Mentre nuove regioni cambiano di… colore e a macchia di leopardo lungo la penisola italiana vengono adottate, d’intesa tra Roma e le istituzioni locali (anche se non mancano le polemiche), nuove misure per il contenimento di quella che oramai può essere definita come la tanto temuta seconda ondata della pandemia da Covid-19, più di qualcuno si chiede come funzioni la cosiddetta analisi del rischio epidemico e quali siano gli indicatori di cui bisogna tenere conto. A tal proposito, nelle ultime ore, sul proprio sito l’Istituto Superiore di Sanità ha pubblicato un documento riassuntivo che, ricorrendo pure a delle infografiche, prova a illustrare i criteri del meccanismo: indicati già da un decreto firmato da Roberto Speranza, Ministro della Salute, lo scorso 30 aprile, i 21 indicatori totali sono i “termometri” che aiutano i tecnici a valutare l’andamento dell’epidemia nel nostro Paese e nel caso a intervenire tempestivamente in modo che questa resti entro soglie controllabili; il suddetto sistema serve inoltre per classificare le aree di riferimento in base al rischio -da molto basso a molto alto- tenendo ben presente pure i differenti servizi sanitari a livello locale in Italia.
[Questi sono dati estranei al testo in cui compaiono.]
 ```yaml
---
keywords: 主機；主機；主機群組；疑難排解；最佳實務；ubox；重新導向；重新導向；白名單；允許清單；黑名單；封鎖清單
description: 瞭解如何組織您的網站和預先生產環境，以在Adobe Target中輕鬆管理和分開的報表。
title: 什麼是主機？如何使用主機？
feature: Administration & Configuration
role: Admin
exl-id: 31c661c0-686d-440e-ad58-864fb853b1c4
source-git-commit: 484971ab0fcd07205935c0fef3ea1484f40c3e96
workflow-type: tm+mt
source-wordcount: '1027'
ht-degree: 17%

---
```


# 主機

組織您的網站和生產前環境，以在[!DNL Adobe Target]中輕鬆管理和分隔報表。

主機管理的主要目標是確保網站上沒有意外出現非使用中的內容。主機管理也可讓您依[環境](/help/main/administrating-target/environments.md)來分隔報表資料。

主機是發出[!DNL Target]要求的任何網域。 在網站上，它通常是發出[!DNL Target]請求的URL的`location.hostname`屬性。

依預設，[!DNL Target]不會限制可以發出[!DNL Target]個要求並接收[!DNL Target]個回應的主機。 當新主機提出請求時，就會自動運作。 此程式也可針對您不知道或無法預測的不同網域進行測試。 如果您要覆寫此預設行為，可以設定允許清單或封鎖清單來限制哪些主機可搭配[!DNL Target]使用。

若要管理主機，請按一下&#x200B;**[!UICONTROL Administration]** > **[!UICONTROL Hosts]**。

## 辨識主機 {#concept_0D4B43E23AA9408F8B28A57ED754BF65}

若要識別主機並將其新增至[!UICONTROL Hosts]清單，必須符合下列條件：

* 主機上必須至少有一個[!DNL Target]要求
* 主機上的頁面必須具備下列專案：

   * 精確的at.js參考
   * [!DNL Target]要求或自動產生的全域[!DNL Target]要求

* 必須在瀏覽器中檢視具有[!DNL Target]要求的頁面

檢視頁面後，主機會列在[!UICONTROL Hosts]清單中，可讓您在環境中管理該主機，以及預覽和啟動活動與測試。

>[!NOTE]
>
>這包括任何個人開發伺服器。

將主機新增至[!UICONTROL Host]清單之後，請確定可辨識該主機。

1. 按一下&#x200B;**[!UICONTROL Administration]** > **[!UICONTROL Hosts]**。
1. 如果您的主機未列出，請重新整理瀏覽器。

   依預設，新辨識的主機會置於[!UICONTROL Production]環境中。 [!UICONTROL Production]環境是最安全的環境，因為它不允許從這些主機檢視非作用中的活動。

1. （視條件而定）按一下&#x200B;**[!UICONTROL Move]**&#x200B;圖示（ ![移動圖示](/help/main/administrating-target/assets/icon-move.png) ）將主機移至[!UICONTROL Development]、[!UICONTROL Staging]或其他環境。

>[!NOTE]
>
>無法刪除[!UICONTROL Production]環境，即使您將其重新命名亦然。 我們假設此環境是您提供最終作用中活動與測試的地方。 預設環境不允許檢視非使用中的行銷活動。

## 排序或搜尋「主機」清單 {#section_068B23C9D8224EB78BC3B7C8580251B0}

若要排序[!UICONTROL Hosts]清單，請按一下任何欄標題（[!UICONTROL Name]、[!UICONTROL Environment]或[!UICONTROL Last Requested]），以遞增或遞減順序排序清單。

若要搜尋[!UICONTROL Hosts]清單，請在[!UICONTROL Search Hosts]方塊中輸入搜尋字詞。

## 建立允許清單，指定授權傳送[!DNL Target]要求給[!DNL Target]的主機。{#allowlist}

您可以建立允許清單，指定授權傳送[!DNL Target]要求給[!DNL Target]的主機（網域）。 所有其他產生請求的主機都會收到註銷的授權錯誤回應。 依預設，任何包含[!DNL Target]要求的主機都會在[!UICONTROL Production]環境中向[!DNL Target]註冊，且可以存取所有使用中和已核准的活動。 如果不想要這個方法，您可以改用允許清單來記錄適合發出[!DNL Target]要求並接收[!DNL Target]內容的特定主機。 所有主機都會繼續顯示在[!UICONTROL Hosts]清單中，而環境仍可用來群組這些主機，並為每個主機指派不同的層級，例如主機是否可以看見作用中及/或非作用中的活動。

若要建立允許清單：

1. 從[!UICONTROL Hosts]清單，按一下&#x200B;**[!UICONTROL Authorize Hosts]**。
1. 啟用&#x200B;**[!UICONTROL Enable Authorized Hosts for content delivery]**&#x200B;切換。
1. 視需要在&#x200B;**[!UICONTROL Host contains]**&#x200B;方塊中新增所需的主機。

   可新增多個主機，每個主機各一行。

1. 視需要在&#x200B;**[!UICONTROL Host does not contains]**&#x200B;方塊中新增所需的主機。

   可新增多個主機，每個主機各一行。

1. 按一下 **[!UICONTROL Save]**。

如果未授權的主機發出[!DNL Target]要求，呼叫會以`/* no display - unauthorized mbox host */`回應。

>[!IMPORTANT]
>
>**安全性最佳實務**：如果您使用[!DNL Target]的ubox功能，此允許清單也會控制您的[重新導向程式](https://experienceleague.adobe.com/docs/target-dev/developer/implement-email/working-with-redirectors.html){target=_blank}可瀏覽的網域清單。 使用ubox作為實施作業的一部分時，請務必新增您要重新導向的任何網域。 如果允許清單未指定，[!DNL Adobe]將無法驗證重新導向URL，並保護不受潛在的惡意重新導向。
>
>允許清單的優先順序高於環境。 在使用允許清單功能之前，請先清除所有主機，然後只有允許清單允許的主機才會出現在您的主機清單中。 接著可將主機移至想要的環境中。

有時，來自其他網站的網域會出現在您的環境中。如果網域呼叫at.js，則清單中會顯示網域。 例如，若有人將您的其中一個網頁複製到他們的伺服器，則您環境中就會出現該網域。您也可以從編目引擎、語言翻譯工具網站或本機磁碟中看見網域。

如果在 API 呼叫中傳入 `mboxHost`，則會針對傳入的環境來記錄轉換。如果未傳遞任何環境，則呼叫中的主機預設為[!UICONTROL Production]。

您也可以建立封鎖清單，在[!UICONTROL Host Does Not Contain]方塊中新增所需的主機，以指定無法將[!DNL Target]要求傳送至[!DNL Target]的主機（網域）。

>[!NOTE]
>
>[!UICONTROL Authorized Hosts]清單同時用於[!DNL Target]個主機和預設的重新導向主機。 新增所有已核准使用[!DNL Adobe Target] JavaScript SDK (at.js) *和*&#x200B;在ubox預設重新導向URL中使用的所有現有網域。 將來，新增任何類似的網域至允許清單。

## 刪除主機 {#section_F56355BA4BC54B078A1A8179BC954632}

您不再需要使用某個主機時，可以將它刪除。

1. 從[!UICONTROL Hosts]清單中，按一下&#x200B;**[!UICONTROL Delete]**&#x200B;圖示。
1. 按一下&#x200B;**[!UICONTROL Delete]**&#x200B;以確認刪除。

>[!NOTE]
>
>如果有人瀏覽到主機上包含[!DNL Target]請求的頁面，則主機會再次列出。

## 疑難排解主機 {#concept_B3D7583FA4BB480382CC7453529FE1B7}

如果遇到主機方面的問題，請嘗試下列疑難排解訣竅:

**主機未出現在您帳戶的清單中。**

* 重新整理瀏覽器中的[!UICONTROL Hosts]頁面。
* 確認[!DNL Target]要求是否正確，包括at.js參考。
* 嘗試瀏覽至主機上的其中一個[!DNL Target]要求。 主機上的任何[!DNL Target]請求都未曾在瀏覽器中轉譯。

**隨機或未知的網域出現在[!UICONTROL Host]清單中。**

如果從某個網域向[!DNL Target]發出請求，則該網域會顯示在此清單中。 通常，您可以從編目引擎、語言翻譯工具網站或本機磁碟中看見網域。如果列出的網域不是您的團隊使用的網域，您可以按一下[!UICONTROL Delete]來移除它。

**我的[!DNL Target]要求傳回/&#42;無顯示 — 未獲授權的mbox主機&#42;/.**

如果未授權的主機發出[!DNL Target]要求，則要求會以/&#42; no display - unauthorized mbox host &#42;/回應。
Andiamo ad analizzare nel dettaglio come funziona l’analisi di rischio epidemico.
ISS, COME FUNZIONA “L’ANALISI DEL RISCHIO EPIDEMICO”?
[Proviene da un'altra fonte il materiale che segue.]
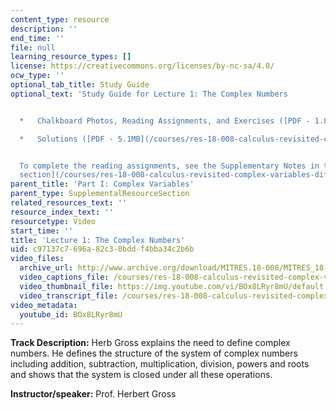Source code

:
 ```yaml
---
content_type: resource
description: ''
end_time: ''
file: null
learning_resource_types: []
license: https://creativecommons.org/licenses/by-nc-sa/4.0/
ocw_type: ''
optional_tab_title: Study Guide
optional_text: 'Study Guide for Lecture 1: The Complex Numbers


  *   Chalkboard Photos, Reading Assignments, and Exercises ([PDF - 1.8MB](/courses/res-18-008-calculus-revisited-complex-variables-differential-equations-and-linear-algebra-fall-2011/resources/mitres_18_008_parti_lec01))

  *   Solutions ([PDF - 5.1MB](/courses/res-18-008-calculus-revisited-complex-variables-differential-equations-and-linear-algebra-fall-2011/resources/mitres_18_008_parti_sol01))


  To complete the reading assignments, see the Supplementary Notes in the [Study Materials
  section](/courses/res-18-008-calculus-revisited-complex-variables-differential-equations-and-linear-algebra-fall-2011/pages/study-materials).'
parent_title: 'Part I: Complex Variables'
parent_type: SupplementalResourceSection
related_resources_text: ''
resource_index_text: ''
resourcetype: Video
start_time: ''
title: 'Lecture 1: The Complex Numbers'
uid: c97137c7-696a-82c3-0bdd-f4bba34c2b6b
video_files:
  archive_url: http://www.archive.org/download/MITRES.18-008/MITRES_18-008_Part1_lec1_300k.mp4
  video_captions_file: /courses/res-18-008-calculus-revisited-complex-variables-differential-equations-and-linear-algebra-fall-2011/394f08fa8b6e5cd8a0a03ab252cd44a7_BOx8LRyr8mU.vtt
  video_thumbnail_file: https://img.youtube.com/vi/BOx8LRyr8mU/default.jpg
  video_transcript_file: /courses/res-18-008-calculus-revisited-complex-variables-differential-equations-and-linear-algebra-fall-2011/1eebf7b6eca71586058bc62f3b11a1ce_BOx8LRyr8mU.pdf
video_metadata:
  youtube_id: BOx8LRyr8mU
---
```


**Track Description:** Herb Gross explains the need to define complex numbers. He defines the structure of the system of complex numbers including addition, subtraction, multiplication, division, powers and roots and shows that the system is closed under all these operations.

**Instructor/speaker:** Prof. Herbert Gross

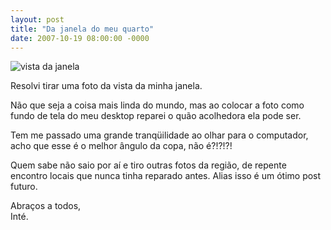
 ```yaml
---
layout: post
title: "Da janela do meu quarto"
date: 2007-10-19 08:00:00 -0000
---
```


<div class="gallery">
            <img src="{{ site.baseurl }}/assets/fotos/2007/Vista da janela.JPG" alt="vista da janela" title="vista da janela, a copa de uma árvore">
        </div>

Resolvi tirar uma foto da vista da minha janela.

Não que seja a coisa mais linda do mundo, mas ao colocar a foto como fundo de tela do meu desktop reparei o quão acolhedora ela pode ser.

Tem me passado uma grande tranqüilidade ao olhar para o computador, acho que esse é o melhor ângulo da copa, não é?!?!?!

Quem sabe não saio por aí e tiro outras fotos da região, de repente encontro locais que nunca tinha reparado antes. Alias isso é um ótimo post futuro.

Abraços a todos,  
Inté.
Nel documento pubblicato sul portale dell’ISS (a questo link il .pdf riassuntivo con tutti gli indicatori) si spiega come nella raccolta dei dati e successiva classificazione siano coinvolti Ministero e una cabina di regia che comprende lo stesso Istituto e le Regioni: “Frutto di questo lavoro sono report nazionali e regionali condivisi con le autorità sanitarie competenti” si legge ancora mentre a proposito del ricorso a indicatori plurimi si motiva la scelta col fatto che nelle emergenze sovente i dati risentono del sovraccarico che grava sui sistemi sanitari. “In epidemiologia si considera maggiore la solidità di un’analisi quando più fonti di informazione confermano una stessa tendenza” continua il documento che poi entra nel merito dei fattori di valutazione. Dei 21 indicatori, sono considerati “obbligatori” 16 mentre gli altri 5 sono ritenuti “opzionali” e servono a stimare tre diversi aspetti ovvero: la probabilità della diffusione, l’impatto e infine la resilienza a livello territoriale. A livello del primo si tiene conto dell’aumento dei casi rispetto alla settimana precedenza, dell’indice Rt, dell’aumento dei focolai e dei criteri di autovalutazione.
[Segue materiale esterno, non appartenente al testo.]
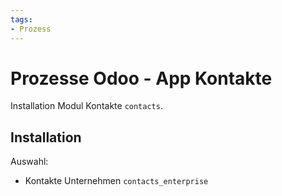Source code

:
 ```yaml
---
tags:
- Prozess
---
```

# Prozesse Odoo - App Kontakte
Installation Modul Kontakte `contacts`.

## Installation

Auswahl:
* Kontakte Unternehmen `contacts_enterprise`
21 INDICATORI PER VALUTARE DIFFUSIONE, IMPATTO E RESILIENZA TERRITORIALE
Passando invece all’aspetto dell’impatto, vengono considerati criteri qualitativi, la percentuale dei posti letto occupati e l’aumento dei casi tra i soggetti con più di 50 anni; invece, in merito alla resilienza territoriale, l’ISS cita come fattori l’aumento della percentuale dei positivi al tampone, il numero sufficiente di risorse umane disponibili, la capacità di effettuare indagini epidemiologiche e un altro criterio aggiuntivo (i segnali di criticità riportati dalle Regioni). Successivamente alla raccolta dei dati si verifica il superamento o meno per ognuno di essi di determinate “soglie di allerta” e poi viene effettuata un’analisi che tiene conto di due algoritmi, dei quali uno riguarda la probabilità della diffusione e l’altro l’impatto. “Combinando i risultati di questi in una matrice di rischio si calcola il livello del rischio stesso” si legge e nel caso in cui si riscontrino tante allerte sulla resilienza territoriale ecco che il livello di rischio viene innalzato. Da qui inoltre l’individuazione, già dallo scorso agosto, di 4 scenari diversi di trasmissione in vista del periodo autunno-invernale e con misure di contenimento diverse per ciascuno di essi. In sintesi, un meccanismo non certo semplice nel suo funzionamento ma che punta sulla molteplicità degli indicatori per evitare errori di valutazione e prendere in maniera tempestiva delle contromisure all’evolversi dell’epidemia.